** Exercise materials follows **

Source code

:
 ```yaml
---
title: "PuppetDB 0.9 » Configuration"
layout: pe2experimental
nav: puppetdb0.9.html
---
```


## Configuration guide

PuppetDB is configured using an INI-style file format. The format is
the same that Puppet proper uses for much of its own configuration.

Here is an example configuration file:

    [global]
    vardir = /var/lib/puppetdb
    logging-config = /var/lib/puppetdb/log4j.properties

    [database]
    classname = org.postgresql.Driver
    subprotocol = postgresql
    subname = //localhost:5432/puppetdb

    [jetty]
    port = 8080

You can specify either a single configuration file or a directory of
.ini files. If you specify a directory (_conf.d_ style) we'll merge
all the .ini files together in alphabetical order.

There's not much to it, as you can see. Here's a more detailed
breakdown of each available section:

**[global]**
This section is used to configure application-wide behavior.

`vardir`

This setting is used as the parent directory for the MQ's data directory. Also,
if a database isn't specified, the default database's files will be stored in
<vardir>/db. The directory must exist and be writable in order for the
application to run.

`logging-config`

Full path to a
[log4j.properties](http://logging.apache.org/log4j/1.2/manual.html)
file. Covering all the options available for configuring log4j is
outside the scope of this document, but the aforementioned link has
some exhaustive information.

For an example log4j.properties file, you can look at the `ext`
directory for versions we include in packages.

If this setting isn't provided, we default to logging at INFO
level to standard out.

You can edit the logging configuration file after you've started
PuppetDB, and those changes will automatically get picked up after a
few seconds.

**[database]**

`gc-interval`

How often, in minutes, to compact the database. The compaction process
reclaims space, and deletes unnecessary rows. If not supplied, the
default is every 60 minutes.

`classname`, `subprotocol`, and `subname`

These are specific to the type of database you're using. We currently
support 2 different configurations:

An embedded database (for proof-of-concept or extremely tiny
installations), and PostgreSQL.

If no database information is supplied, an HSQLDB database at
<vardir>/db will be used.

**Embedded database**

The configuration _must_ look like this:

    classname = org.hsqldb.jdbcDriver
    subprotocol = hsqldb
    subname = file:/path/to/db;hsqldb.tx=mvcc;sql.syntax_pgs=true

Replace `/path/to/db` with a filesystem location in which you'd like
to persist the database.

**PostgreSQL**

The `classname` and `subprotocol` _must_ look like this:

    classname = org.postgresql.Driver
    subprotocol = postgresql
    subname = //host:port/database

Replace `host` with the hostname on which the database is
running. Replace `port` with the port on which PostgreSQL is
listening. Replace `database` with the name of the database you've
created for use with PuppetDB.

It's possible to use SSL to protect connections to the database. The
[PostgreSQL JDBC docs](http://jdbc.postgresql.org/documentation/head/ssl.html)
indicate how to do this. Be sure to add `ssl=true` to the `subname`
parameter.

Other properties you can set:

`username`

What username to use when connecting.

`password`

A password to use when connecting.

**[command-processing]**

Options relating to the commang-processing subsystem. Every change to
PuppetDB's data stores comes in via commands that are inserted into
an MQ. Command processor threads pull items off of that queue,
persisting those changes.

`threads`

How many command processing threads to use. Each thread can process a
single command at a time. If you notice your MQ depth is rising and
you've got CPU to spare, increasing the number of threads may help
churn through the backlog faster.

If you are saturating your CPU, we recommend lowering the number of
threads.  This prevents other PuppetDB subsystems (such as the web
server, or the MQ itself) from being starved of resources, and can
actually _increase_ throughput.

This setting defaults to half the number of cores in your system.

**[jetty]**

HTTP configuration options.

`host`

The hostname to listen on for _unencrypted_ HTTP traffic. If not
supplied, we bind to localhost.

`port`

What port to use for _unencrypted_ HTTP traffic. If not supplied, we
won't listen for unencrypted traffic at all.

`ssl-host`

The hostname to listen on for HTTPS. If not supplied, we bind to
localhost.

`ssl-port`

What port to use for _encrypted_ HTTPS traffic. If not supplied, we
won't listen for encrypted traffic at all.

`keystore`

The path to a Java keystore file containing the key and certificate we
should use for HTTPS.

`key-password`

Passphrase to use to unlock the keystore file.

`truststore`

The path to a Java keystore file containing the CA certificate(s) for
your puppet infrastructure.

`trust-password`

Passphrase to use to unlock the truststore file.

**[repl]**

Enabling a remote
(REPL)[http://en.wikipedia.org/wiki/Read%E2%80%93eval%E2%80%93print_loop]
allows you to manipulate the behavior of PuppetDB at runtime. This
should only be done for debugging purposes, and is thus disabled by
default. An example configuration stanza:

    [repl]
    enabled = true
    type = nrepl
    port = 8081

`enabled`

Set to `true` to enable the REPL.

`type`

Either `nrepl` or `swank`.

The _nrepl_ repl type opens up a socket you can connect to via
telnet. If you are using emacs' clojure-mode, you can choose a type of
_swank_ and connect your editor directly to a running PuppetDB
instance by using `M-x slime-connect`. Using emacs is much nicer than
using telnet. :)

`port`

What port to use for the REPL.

** End of Exercise materials **

Exercise requirements: Start at the first line of the data above. Stop after the line containing "style) we'll merge", reproducing each line exactly and adding nothing.

Written response:
Source code

:
 ```yaml
---
title: "PuppetDB 0.9 » Configuration"
layout: pe2experimental
nav: puppetdb0.9.html
---
```


## Configuration guide

PuppetDB is configured using an INI-style file format. The format is
the same that Puppet proper uses for much of its own configuration.

Here is an example configuration file:

    [global]
    vardir = /var/lib/puppetdb
    logging-config = /var/lib/puppetdb/log4j.properties

    [database]
    classname = org.postgresql.Driver
    subprotocol = postgresql
    subname = //localhost:5432/puppetdb

    [jetty]
    port = 8080

You can specify either a single configuration file or a directory of
.ini files. If you specify a directory (_conf.d_ style) we'll merge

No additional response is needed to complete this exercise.